▶ Action item: Gather each line in the entries that includes the string "means".

▶ Dataset:
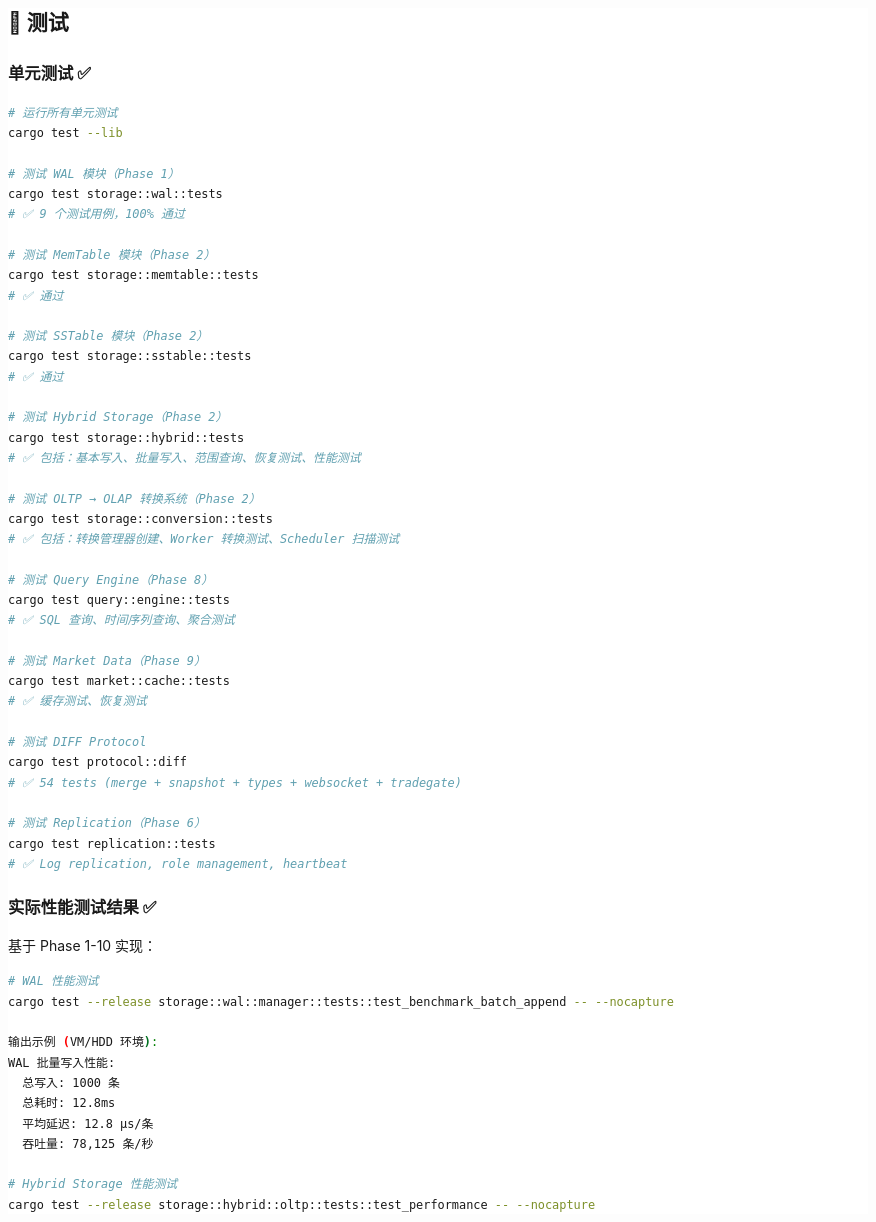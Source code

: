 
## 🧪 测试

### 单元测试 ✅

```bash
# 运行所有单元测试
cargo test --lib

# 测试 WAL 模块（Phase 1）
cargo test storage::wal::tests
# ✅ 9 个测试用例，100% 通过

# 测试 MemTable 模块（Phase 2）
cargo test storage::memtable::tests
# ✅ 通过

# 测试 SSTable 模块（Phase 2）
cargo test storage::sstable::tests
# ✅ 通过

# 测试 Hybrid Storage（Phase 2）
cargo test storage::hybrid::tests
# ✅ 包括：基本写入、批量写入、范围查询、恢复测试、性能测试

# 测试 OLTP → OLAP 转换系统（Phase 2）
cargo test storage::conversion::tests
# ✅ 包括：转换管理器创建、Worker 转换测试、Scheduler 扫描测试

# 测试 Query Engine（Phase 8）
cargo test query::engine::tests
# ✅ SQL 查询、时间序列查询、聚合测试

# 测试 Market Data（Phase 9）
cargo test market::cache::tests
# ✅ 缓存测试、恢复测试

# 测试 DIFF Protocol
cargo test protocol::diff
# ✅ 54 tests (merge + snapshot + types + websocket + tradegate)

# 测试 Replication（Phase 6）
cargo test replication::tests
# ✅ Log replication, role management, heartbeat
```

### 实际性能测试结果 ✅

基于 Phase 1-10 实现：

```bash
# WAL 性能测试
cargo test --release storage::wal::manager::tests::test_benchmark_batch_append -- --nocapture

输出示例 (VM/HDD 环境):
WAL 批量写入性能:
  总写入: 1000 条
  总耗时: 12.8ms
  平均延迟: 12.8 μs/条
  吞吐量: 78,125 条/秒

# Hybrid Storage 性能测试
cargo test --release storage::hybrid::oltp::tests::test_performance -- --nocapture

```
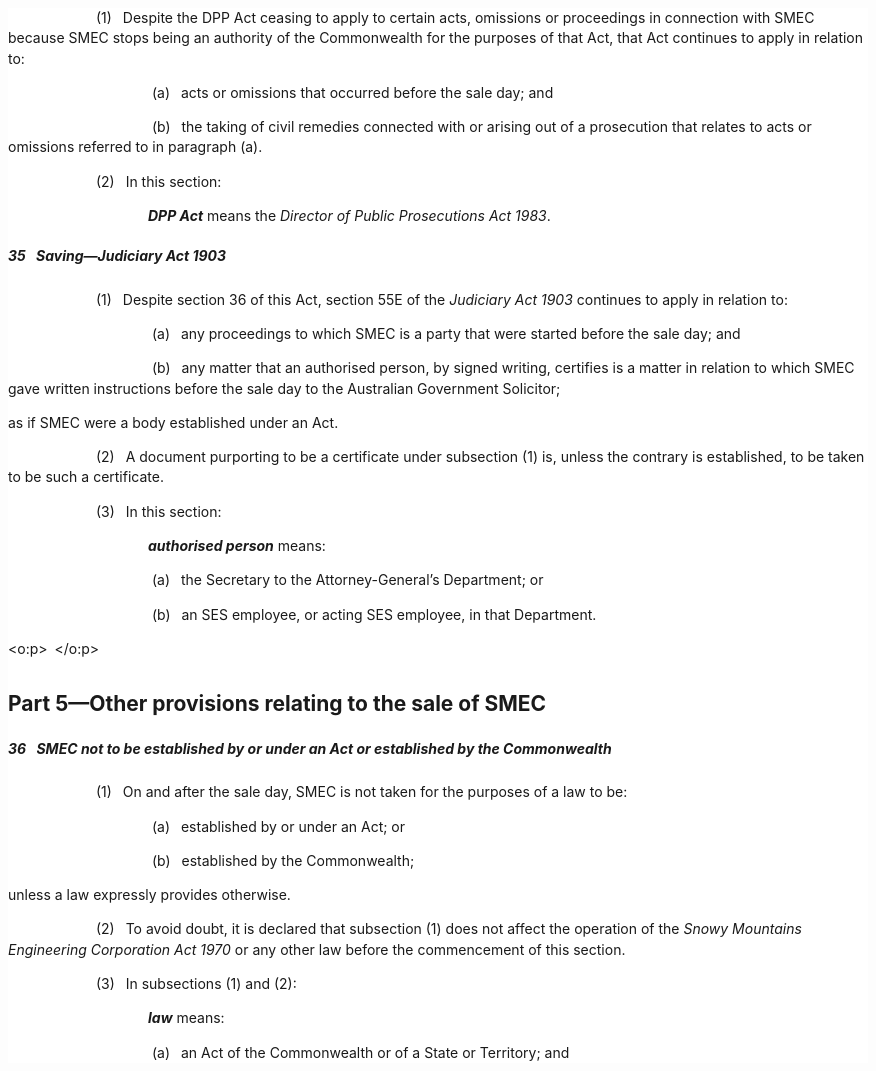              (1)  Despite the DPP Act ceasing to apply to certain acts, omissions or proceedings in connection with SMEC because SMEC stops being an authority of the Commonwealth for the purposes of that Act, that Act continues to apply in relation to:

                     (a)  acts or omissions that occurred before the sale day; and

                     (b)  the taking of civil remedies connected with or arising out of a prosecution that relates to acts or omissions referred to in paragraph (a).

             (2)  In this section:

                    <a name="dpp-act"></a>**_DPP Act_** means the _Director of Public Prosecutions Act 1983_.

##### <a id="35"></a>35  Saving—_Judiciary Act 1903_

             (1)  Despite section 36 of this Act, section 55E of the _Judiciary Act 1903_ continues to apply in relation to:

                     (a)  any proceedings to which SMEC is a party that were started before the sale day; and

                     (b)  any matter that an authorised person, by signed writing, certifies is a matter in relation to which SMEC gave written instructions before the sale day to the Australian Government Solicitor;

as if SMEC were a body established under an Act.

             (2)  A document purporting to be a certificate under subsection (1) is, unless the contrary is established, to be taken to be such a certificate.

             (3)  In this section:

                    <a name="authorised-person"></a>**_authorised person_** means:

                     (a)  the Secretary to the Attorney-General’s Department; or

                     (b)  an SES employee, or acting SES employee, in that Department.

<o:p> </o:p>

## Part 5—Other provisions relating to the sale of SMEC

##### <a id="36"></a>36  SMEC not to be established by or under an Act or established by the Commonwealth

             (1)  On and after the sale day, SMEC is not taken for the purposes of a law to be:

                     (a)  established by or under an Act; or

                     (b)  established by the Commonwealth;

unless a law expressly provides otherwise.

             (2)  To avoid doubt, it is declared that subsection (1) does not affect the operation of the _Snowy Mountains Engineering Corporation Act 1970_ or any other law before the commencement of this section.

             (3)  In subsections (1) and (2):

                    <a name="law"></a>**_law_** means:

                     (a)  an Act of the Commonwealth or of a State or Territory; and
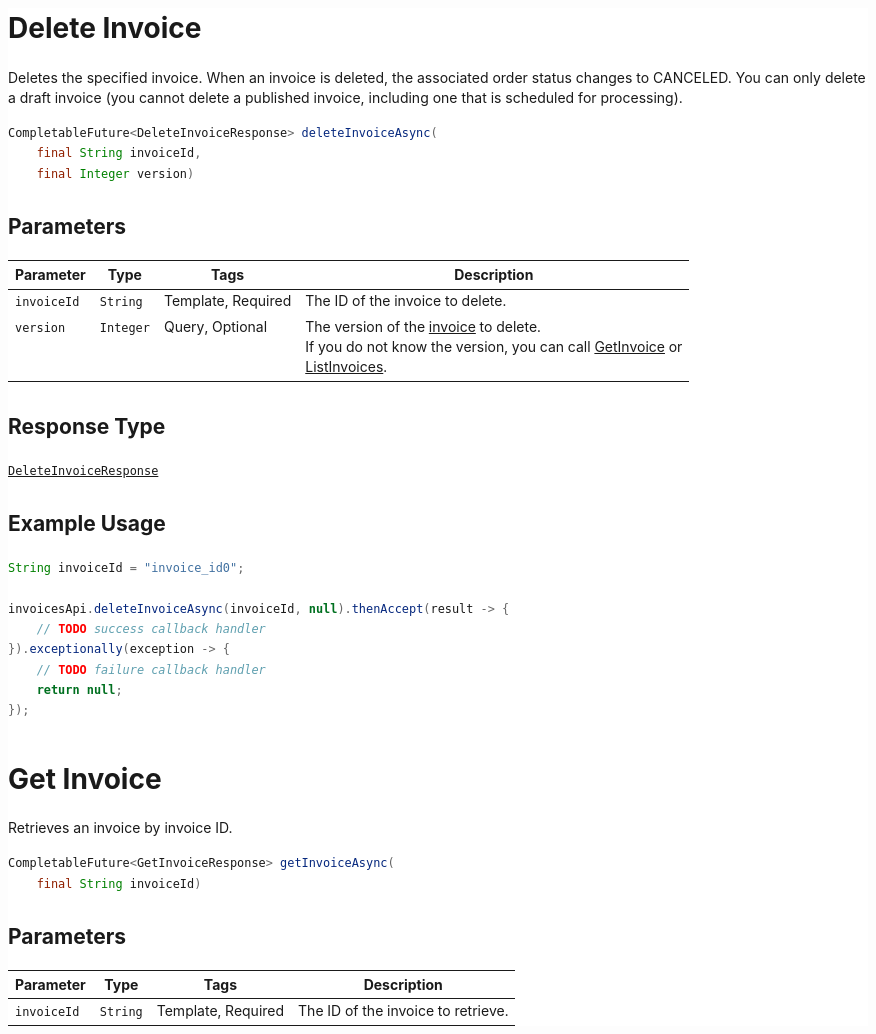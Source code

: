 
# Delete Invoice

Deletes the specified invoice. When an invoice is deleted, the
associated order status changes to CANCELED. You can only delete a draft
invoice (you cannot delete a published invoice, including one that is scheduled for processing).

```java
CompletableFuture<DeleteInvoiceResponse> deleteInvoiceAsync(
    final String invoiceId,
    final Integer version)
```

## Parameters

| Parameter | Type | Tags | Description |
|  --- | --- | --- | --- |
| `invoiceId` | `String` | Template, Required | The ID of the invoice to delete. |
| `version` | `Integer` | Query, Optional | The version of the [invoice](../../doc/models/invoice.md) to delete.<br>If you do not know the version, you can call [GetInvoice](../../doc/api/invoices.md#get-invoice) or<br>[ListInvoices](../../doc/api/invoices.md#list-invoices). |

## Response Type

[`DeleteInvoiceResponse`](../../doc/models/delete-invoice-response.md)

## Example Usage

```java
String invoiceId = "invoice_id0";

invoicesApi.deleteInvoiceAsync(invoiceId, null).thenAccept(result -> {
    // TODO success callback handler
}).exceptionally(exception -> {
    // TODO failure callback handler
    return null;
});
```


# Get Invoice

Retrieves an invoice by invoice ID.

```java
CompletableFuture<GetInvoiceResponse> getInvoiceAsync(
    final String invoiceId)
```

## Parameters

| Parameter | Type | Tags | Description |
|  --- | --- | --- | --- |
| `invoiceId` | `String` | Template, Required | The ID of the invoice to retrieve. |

--

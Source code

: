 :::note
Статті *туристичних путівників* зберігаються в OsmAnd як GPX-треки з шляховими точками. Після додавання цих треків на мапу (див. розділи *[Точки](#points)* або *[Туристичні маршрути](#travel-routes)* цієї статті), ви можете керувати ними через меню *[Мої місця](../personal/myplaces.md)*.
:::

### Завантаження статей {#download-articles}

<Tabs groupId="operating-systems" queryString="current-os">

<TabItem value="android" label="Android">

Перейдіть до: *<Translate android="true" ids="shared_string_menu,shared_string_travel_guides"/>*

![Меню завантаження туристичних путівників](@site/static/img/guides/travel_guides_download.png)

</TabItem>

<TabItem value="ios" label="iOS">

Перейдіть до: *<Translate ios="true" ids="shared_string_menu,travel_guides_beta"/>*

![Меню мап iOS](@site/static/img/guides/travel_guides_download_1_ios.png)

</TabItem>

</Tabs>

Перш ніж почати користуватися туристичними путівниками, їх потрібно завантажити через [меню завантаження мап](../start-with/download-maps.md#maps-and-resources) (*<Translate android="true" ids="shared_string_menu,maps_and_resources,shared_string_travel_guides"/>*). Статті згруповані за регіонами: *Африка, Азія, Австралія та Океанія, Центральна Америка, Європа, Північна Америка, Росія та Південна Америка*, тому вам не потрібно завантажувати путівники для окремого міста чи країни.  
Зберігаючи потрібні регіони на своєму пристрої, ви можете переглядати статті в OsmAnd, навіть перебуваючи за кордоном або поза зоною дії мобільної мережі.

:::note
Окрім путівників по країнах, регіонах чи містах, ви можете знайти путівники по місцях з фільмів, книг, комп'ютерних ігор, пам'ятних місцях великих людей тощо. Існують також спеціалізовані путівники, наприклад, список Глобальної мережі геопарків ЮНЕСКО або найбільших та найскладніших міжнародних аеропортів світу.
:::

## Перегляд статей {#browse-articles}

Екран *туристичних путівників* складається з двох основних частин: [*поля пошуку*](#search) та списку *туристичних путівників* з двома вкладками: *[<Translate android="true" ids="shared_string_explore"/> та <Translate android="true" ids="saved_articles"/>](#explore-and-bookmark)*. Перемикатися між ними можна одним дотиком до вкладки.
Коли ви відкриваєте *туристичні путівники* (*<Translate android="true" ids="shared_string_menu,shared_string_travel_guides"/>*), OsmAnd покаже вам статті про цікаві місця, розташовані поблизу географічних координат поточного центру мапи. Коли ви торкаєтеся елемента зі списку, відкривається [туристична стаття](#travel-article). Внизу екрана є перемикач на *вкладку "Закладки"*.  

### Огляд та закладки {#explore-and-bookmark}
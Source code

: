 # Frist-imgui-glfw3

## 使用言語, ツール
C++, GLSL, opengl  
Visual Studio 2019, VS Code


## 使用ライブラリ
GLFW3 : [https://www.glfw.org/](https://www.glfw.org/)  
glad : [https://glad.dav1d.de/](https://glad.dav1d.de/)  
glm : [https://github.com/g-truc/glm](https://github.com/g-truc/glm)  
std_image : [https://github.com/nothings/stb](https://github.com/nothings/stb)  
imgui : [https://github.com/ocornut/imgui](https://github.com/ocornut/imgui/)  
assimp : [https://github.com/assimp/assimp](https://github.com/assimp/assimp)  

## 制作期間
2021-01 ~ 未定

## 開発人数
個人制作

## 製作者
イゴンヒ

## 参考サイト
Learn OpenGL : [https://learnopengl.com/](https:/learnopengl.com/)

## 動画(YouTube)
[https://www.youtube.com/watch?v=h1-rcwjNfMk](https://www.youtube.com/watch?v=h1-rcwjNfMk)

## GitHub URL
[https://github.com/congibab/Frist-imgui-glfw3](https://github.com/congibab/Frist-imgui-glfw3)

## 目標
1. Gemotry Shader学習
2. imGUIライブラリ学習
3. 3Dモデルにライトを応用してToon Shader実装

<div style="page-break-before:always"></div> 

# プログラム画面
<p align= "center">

▶ Problem solution:
                    <a name="dpp-act"></a>**_DPP Act_** means the _Director of Public Prosecutions Act 1983_.
                    <a name="authorised-person"></a>**_authorised person_** means:
                    <a name="law"></a>**_law_** means:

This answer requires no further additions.